Stable Diffusion nano

Overview

Stable Diffusion nano is a simplified implementation of latent diffusion models inspired by the short course How Diffusion Models Work by deeplearning.ai. The repository aims to make the concepts and structure of diffusion models, particularly Figure 3 from the paper High-Resolution Image Synthesis with Latent Diffusion Model, accessible to beginners.

The repository implements models proposed in two key papers:

Why This Repository?

The official implementations of the above papers are often too complex for beginners. Stable Diffusion nano simplifies these concepts and presents them in an intuitive, beginner-friendly manner using Jupyter notebooks. Our goal is to provide a hands-on learning experience by focusing on essential components while avoiding unnecessary complexity.

For those interested in deeper theoretical insights, refer to A Gentle Introduction to Diffusion Model: Part 1 - DDPM.

Multi-head Attention

This repository specifically details the Multi-head Attention (MHA) mechanism between latent feature maps and condition embeddings with diagrams. We believe this will be particularly helpful for those who may find MHA difficult to understand.

Network Architecture

A simplified U-Net structure was used, emphasizing the integration of multi-head attention across feature maps.

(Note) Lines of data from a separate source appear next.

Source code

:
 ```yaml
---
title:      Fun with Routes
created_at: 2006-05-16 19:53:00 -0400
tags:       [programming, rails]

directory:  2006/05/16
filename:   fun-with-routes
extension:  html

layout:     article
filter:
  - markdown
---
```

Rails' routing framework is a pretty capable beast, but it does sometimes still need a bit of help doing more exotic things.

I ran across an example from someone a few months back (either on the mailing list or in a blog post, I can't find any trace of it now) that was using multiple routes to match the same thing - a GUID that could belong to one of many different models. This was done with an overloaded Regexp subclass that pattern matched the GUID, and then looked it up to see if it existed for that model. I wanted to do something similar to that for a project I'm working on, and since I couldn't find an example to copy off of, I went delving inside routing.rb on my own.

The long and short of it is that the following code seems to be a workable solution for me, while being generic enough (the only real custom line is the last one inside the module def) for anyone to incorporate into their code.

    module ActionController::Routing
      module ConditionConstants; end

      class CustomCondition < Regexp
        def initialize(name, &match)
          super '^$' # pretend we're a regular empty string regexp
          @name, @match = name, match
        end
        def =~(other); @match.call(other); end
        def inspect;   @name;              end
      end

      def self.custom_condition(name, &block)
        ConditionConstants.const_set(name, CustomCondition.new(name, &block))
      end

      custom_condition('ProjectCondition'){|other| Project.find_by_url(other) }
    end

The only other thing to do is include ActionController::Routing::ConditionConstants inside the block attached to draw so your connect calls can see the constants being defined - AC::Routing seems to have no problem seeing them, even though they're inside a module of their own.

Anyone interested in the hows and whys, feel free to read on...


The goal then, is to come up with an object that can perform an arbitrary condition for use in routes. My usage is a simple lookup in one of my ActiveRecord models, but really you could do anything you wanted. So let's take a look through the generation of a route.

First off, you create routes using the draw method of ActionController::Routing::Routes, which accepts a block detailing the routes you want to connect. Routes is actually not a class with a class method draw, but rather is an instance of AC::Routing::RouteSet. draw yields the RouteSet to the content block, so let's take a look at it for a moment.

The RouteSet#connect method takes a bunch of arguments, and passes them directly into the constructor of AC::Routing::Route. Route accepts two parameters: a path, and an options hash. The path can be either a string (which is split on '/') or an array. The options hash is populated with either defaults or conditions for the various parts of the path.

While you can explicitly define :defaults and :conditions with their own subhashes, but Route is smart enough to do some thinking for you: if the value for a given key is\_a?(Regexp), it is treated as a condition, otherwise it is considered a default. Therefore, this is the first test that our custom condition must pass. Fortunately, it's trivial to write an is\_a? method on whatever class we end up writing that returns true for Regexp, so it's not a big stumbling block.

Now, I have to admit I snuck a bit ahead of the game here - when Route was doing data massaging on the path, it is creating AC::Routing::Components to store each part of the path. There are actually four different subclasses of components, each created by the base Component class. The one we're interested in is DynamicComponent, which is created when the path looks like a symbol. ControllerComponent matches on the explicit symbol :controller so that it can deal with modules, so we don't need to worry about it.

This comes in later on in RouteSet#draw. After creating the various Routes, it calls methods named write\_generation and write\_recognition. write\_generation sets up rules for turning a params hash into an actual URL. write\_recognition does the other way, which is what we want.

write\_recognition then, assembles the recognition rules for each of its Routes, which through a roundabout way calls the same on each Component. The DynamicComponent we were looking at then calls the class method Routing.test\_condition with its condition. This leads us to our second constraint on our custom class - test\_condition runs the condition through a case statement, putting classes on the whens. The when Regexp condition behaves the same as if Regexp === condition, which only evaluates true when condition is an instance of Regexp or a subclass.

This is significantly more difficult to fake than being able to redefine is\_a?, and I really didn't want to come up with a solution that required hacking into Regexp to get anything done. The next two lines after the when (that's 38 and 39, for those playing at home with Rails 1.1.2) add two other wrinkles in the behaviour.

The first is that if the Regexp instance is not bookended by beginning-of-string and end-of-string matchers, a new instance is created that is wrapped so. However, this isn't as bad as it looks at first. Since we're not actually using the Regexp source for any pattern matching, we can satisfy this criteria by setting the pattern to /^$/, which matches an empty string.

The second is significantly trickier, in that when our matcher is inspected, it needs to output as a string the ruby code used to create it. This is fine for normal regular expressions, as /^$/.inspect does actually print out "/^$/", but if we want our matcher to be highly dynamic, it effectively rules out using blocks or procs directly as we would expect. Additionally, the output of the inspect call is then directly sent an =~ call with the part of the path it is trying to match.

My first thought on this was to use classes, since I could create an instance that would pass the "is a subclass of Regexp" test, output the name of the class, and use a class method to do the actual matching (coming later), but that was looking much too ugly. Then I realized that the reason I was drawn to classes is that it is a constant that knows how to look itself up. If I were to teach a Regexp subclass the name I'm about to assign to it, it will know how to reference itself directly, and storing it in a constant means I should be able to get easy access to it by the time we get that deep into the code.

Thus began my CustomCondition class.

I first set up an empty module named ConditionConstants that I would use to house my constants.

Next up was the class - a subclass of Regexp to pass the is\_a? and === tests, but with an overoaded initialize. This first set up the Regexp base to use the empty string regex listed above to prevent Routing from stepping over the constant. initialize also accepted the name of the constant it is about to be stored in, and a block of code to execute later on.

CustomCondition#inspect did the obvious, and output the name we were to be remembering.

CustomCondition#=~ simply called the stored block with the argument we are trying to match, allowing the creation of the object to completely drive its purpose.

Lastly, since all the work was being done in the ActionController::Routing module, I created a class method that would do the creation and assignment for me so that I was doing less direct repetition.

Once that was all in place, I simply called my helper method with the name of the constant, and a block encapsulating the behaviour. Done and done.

The goal is to demonstrate how multi-head attention can be effectively applied to each feature map within the network.

Notebooks

This repository includes the following notebooks:

1. `01.ddpm.ipynb`

Description: Implements the basic Denoising Diffusion Probabilistic Model (DDPM).
Goal: Understand the fundamental process of adding and removing noise to generate images from random noise.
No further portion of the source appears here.